Document images with source code
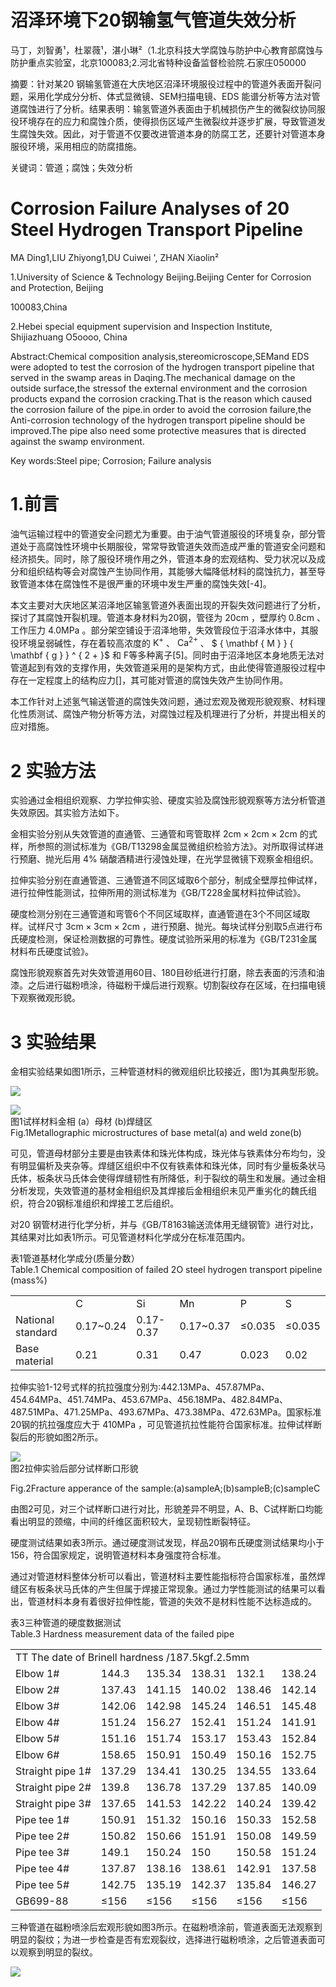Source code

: # 沼泽环境下20钢输氢气管道失效分析

马丁，刘智勇¹，杜翠薇¹，湛小琳²（1.北京科技大学腐蚀与防护中心教育部腐蚀与防护重点实验室，北京100083;2.河北省特种设备监督检验院.石家庄050000

摘要：针对某20 钢输氢管道在大庆地区沼泽环境服役过程中的管道外表面开裂问题，采用化学成分分析、体式显微镜、SEM扫描电镜、EDS 能谱分析等方法对管道腐蚀进行了分析。结果表明：输氢管道外表面由于机械损伤产生的微裂纹协同服役环境存在的应力和腐蚀介质，使得损伤区域产生微裂纹并逐步扩展，导致管道发生腐蚀失效。因此，对于管道不仅要改进管道本身的防腐工艺，还要针对管道本身服役环境，采用相应的防腐措施。

关键词：管道；腐蚀；失效分析

# Corrosion Failure Analyses of 20 Steel Hydrogen Transport Pipeline

MA Ding1,LIU Zhiyong1,DU Cuiwei ', ZHAN Xiaolin²

1.University of Science & Technology Beijing.Beijing Center for Corrosion and Protection, Beijing

100083,China

2.Hebei special equipment supervision and Inspection Institute, Shijiazhuang O5oooo, China

Abstract:Chemical composition analysis,stereomicroscope,SEMand EDS were adopted to test the corrosion of the hydrogen transport pipeline that served in the swamp areas in Daqing.The mechanical damage on the outside surface,the stressof the external environment and the corrosion products expand the corrosion cracking.That is the reason which caused the corrosion failure of the pipe.in order to avoid the corrosion failure,the Anti-corrosion technology of the hydrogen transport pipeline should be improved.The pipe also need some protective measures that is directed against the swamp environment.

Key words:Steel pipe; Corrosion; Failure analysis

# 1.前言

油气运输过程中的管道安全问题尤为重要。由于油气管道服役的环境复杂，部分管道处于高腐蚀性环境中长期服役，常常导致管道失效而造成严重的管道安全问题和经济损失。同时，除了服役环境作用之外，管道本身的宏观结构、受力状况以及成分和组织结构等会对腐蚀产生协同作用，其能够大幅降低材料的腐蚀抗力，甚至导致管道本体在腐蚀性不是很严重的环境中发生严重的腐蚀失效[-4]。

本文主要对大庆地区某沼泽地区输氢管道外表面出现的开裂失效问题进行了分析，探讨了其腐蚀开裂机理。管道本身材料为20钢，管径为 $2 0 \mathrm { c m }$ ，壁厚约 $0 . 8 \mathrm { c m }$ 、工作压力 $4 . 0 \mathrm { { M P a } }$ 。部分架空铺设于沼泽地带，失效管段位于沼泽水体中，其服役环境呈弱碱性，存在着较高浓度的 $\mathrm { K } ^ { + }$ 、 $\mathrm { C a } ^ { 2 + }$ 、 $ { \mathbf { M } }  { \mathbf { g } } ^ { 2 + }$ 和 F等多种离子[5]。同时由于沼泽地区本身地质无法对管道起到有效的支撑作用，失效管道采用的是架构方式，由此使得管道服役过程中存在一定程度上的结构应力[]，其可能对管道的腐蚀失效产生协同作用。

本工作针对上述氢气输送管道的腐蚀失效问题，通过宏观及微观形貌观察、材料理化性质测试、腐蚀产物分析等方法，对腐蚀过程及机理进行了分析，并提出相关的应对措施。

# 2 实验方法

实验通过金相组织观察、力学拉伸实验、硬度实验及腐蚀形貌观察等方法分析管道失效原因。其实验方法如下。

金相实验分别从失效管道的直通管、三通管和弯管取样 $2 \mathrm { c m } \times 2 \mathrm { c m } \times 2 \mathrm { c m }$ 的式样，所参照的测试标准为《GB/T13298金属显微组织检验方法》。对所取得试样进行预磨、抛光后用 $4 \%$ 硝酸酒精进行浸蚀处理，在光学显微镜下观察金相组织。

拉伸实验分别在直通管道、三通管道不同区域取6个部分，制成全壁厚拉伸试样，进行拉伸性能测试，拉伸所用的测试标准为《GB/T228金属材料拉伸试验》。

硬度检测分别在三通管道和弯管6个不同区域取样，直通管道在3个不同区域取样。试样尺寸 $3 \mathrm { c m } \times 3 \mathrm { c m } \times 2 \mathrm { c m }$ ，进行预磨、抛光。每块试样分别取5点进行布氏硬度检测，保证检测数据的可靠性。硬度试验所采用的标准为《GB/T231金属材料布氏硬度试验》。

腐蚀形貌观察首先对失效管道用60目、180目砂纸进行打磨，除去表面的污渍和油漆。之后进行磁粉喷涂，待磁粉干燥后进行观察。切割裂纹存在区域，在扫描电镜下观察微观形貌。

# 3 实验结果

金相实验结果如图1所示，三种管道材料的微观组织比较接近，图1为其典型形貌。

![](images/7d25a5862d1f8cd313d7d2646c64f3ab517add75384987d5459a3e63a095cbc3.jpg)

![](images/82b436dd5b15fec3298e9aa7f46c445385376e2b37432b513e2c4aa47da63757.jpg)  
图1试样材料金相 (a）母材 (b)焊缝区  
Fig.1Metallographic microstructures of base metal(a) and weld zone(b)

可见，管道母材部分主要是由铁素体和珠光体构成，珠光体与铁素体分布均匀，没有明显偏析及夹杂等。焊缝区组织中不仅有铁素体和珠光体，同时有少量板条状马氏体，板条状马氏体会使得焊缝韧性有所降低，利于裂纹的萌生和发展。通过金相分析发现，失效管道的基材金相组织及其焊接后金相组织未见严重劣化的魏氏组织，符合20钢标准组织和焊接工艺后组织。

对20 钢管材进行化学分析，并与《GB/T8163输送流体用无缝钢管》进行对比，其结果对比如表1所示。可见管道材料化学成分在标准范围内。

表1管道基材化学成分(质量分数）  
Table.1 Chemical composition of failed 2O steel hydrogen transport pipeline $( \mathrm { m a s s } \% )$   

<html><body><table><tr><td></td><td>C</td><td>Si</td><td>Mn</td><td>P</td><td>S</td></tr><tr><td>National standard</td><td>0.17~0.24</td><td>0.17-0.37</td><td>0.17~0.37</td><td>≤0.035</td><td>≤0.035</td></tr><tr><td>Base material</td><td>0.21</td><td>0.31</td><td>0.47</td><td>0.023</td><td>0.02</td></tr></table></body></html>

拉伸实验1-12号式样的抗拉强度分别为:442.13MPa、457.87MPa、454.64MPa、451.74MPa、453.67MPa、456.18MPa、482.84MPa、487.51MPa、471.25MPa、493.67MPa、473.38MPa、472.63MPa。国家标准20钢的抗拉强度应大于 $4 1 0 \mathrm { { M P a } }$ ，可见管道抗拉性能符合国家标准。拉伸试样断裂后的形貌如图2所示。

![](images/5c20fbb4a7a4687b8f0fef86aabead652c7e96b219bad7f4bcc9291cc35ece2f.jpg)  
图2拉伸实验后部分试样断口形貌

Fig.2Fracture apperance of the sample:(a)sampleA;(b)sampleB;(c)sampleC

由图2可见，对三个试样断口进行对比，形貌差异不明显，A、B、C试样断口均能看出明显的颈缩，中间的纤维区面积较大，呈现韧性断裂特征。

硬度测试结果如表3所示。通过硬度测试发现，样品20钢布氏硬度测试结果均小于156，符合国家规定，说明管道材料本身强度符合标准。

通过对管道材料整体分析可以看出，管道材料主要性能指标符合国家标准，虽然焊缝区有板条状马氏体的产生但属于焊接正常现象。通过力学性能测试的结果可以看出，管道材料本身有着很好拉伸性能，管道的失效不是材料性能不达标造成的。

表3三种管道的硬度数据测试   
Table.3 Hardness measurement data of the failed pipe   

<html><body><table><tr><td colspan="6">TT The date of Brinell hardness /187.5kgf.2.5mm</td></tr><tr><td>Elbow 1#</td><td>144.3</td><td>135.34</td><td>138.31</td><td>132.1</td><td>138.24</td></tr><tr><td>Elbow 2#</td><td>137.43</td><td>141.15</td><td>140.02</td><td>138.46</td><td>142.14</td></tr><tr><td>Elbow 3#</td><td>142.06</td><td>142.98</td><td>145.24</td><td>146.51</td><td>145.48</td></tr><tr><td>Elbow 4#</td><td>151.24</td><td>156.27</td><td>152.41</td><td>151.24</td><td>141.91</td></tr><tr><td>Elbow 5#</td><td>151.16</td><td>151.74</td><td>153.17</td><td>153.43</td><td>152.84</td></tr><tr><td>Elbow 6#</td><td>158.65</td><td>150.91</td><td>150.49</td><td>150.16</td><td>152.75</td></tr><tr><td>Straight pipe 1#</td><td>137.29</td><td>134.41</td><td>130.25</td><td>134.55</td><td>133.64</td></tr><tr><td>Straight pipe 2#</td><td>139.8</td><td>136.78</td><td>137.29</td><td>137.85</td><td>140.09</td></tr><tr><td>Straight pipe 3#</td><td>137.65</td><td>141.53</td><td>142.22</td><td>140.24</td><td>139.42</td></tr><tr><td>Pipe tee 1#</td><td>150.91</td><td>151.32</td><td>150.16</td><td>150.33</td><td>152.58</td></tr><tr><td>Pipe tee 2#</td><td>150.82</td><td>150.66</td><td>151.91</td><td>150.08</td><td>149.59</td></tr><tr><td>Pipe tee 3#</td><td>149.1</td><td>150.24</td><td>150</td><td>150.58</td><td>151.24</td></tr><tr><td>Pipe tee 4#</td><td>137.87</td><td>138.16</td><td>138.61</td><td>142.91</td><td>137.58</td></tr><tr><td>Pipe tee 5#</td><td>142.75</td><td>135.19</td><td>142.37</td><td>135.84</td><td>146.27</td></tr><tr><td>GB699-88</td><td>≤156</td><td>≤156</td><td>≤156</td><td>≤156</td><td>≤156</td></tr></table></body></html>

三种管道在磁粉喷涂后宏观形貌如图3所示。在磁粉喷涂前，管道表面无法观察到明显的裂纹；为进一步检查是否有宏观裂纹，选择进行磁粉喷涂，之后管道表面可以观察到明显的裂纹。

![](images/bc69f715bf2483b790922707216f74983e7c119c0d80225a7faa71b8e89d8bd2.jpg)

Description of the task –
Reproduce every line above that contains the string "times".

Output –
金相实验分别从失效管道的直通管、三通管和弯管取样 $2 \mathrm { c m } \times 2 \mathrm { c m } \times 2 \mathrm { c m }$ 的式样，所参照的测试标准为《GB/T13298金属显微组织检验方法》。对所取得试样进行预磨、抛光后用 $4 \%$ 硝酸酒精进行浸蚀处理，在光学显微镜下观察金相组织。
硬度检测分别在三通管道和弯管6个不同区域取样，直通管道在3个不同区域取样。试样尺寸 $3 \mathrm { c m } \times 3 \mathrm { c m } \times 2 \mathrm { c m }$ ，进行预磨、抛光。每块试样分别取5点进行布氏硬度检测，保证检测数据的可靠性。硬度试验所采用的标准为《GB/T231金属材料布氏硬度试验》。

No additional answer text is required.